Ridgeland Mayor Gary Hodges was ousted from office, a year after he publicly supported the installation of speeding cameras on I-95. The policy drew the ire of the state which promptly banned the cameras. South Carolina has a long history of resisting new traffic safety initiatives under the banner of “motorist rights.” The state was one of the last to implement drunk driving laws.
Hodges was mayor for four years. He led the implementation of cameras on 1-95 to catch, as he said, mostly out of town speeders. The cameras were the only ones in effect outside of construction zones along the east coast. The cameras were activated once a car approached speeds of 81 miles per hour. It then took photos of the front and rear of the car in order to send the owner a speeding ticket via mail. Though the National Highway Traffic Safety Administration and high-profile safety advocates applauded Hodges’ efforts, the state legislature and the general public grew angry with him.

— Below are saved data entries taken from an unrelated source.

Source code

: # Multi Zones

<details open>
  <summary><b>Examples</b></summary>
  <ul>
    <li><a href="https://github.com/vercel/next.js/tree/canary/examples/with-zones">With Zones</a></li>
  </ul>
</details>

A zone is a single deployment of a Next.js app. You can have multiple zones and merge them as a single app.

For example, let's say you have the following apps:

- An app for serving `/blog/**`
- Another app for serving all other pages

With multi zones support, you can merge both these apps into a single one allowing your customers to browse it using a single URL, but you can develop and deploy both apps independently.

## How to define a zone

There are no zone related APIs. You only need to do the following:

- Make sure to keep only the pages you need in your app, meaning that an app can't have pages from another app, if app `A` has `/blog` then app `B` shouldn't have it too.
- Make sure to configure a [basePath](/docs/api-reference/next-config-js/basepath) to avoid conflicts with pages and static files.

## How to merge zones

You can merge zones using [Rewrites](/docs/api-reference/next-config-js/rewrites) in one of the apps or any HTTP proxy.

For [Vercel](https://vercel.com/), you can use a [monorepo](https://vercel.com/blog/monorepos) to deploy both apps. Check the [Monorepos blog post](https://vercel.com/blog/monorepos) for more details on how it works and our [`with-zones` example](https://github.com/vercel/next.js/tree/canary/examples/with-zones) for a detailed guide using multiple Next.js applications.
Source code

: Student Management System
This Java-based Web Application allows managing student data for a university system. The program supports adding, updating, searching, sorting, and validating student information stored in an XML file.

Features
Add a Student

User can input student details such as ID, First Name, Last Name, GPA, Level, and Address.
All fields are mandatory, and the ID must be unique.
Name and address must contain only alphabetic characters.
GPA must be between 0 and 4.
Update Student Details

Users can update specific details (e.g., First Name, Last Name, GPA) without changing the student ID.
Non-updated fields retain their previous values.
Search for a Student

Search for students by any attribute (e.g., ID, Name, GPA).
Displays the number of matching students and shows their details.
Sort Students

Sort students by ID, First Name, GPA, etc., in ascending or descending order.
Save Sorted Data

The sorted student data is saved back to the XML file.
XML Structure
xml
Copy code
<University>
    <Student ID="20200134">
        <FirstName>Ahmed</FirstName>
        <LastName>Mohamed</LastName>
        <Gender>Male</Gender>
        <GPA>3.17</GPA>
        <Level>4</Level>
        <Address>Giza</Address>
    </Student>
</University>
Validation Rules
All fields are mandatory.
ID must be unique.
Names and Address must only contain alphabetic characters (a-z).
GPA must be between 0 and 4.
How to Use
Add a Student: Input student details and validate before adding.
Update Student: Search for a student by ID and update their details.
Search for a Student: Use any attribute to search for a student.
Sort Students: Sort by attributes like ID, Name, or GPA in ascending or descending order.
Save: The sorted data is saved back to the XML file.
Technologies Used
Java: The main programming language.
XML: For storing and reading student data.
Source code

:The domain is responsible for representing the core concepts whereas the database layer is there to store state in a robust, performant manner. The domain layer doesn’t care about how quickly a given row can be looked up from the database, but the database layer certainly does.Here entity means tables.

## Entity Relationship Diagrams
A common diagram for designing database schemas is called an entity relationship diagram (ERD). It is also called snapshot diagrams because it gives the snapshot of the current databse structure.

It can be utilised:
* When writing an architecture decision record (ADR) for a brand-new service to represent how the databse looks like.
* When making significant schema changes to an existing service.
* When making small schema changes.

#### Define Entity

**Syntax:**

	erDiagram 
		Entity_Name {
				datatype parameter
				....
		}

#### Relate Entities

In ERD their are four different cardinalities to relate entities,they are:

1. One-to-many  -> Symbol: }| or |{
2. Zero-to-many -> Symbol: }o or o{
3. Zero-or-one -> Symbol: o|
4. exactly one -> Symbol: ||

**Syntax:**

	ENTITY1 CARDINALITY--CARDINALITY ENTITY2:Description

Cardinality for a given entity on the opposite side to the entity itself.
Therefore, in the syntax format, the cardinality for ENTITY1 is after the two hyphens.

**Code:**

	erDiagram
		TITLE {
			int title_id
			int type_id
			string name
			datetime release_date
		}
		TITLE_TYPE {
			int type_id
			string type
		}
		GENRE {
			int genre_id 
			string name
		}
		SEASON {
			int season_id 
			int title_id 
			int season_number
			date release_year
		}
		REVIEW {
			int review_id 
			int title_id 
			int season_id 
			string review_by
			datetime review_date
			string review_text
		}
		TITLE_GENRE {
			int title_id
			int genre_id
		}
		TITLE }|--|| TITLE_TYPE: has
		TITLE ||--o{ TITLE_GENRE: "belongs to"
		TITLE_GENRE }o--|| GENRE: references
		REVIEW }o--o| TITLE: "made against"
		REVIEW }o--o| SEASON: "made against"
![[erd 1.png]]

Last December, Hodges told WISTV 10, “This is all about changing driver behavior through our section of responsibility. It’s working so we’re not trying to put anyone in jail or do anything like that. We’re just trying to get your attention and apparently, what we’re doing is working cause they are certainly slowing down, the accidents are less, the fatalities are zero, what else can we do to show the thing is working..
Before Ridgeland was forced to take the cameras down, officials saw a significant decrease in the number of speeders. They also increased the number of tickets. This led to criticism that the cameras were a money-making measure and not designed for public safety.
Tom Crosby, a AAA Carolinas spokesperson who has previously criticized South Carolina’s traffic safety for laxity, said, “You can’t argue with the results [of speed cameras] and the only reason you would be upset is because you are speeding. All it’s doing is enforcing the law and even then you have to be doing over 80 to get a ticket..
Hodges, at the time, believed the public and the state would eventually buy into the cameras. He did not discuss other states that have started and stopped camera programs after public disapproval. He dismissed South Carolina’s resistance, saying “We went through similar things when breathalyzers came out. We went through similar things when radar guns came out. It’s the same type of mentality.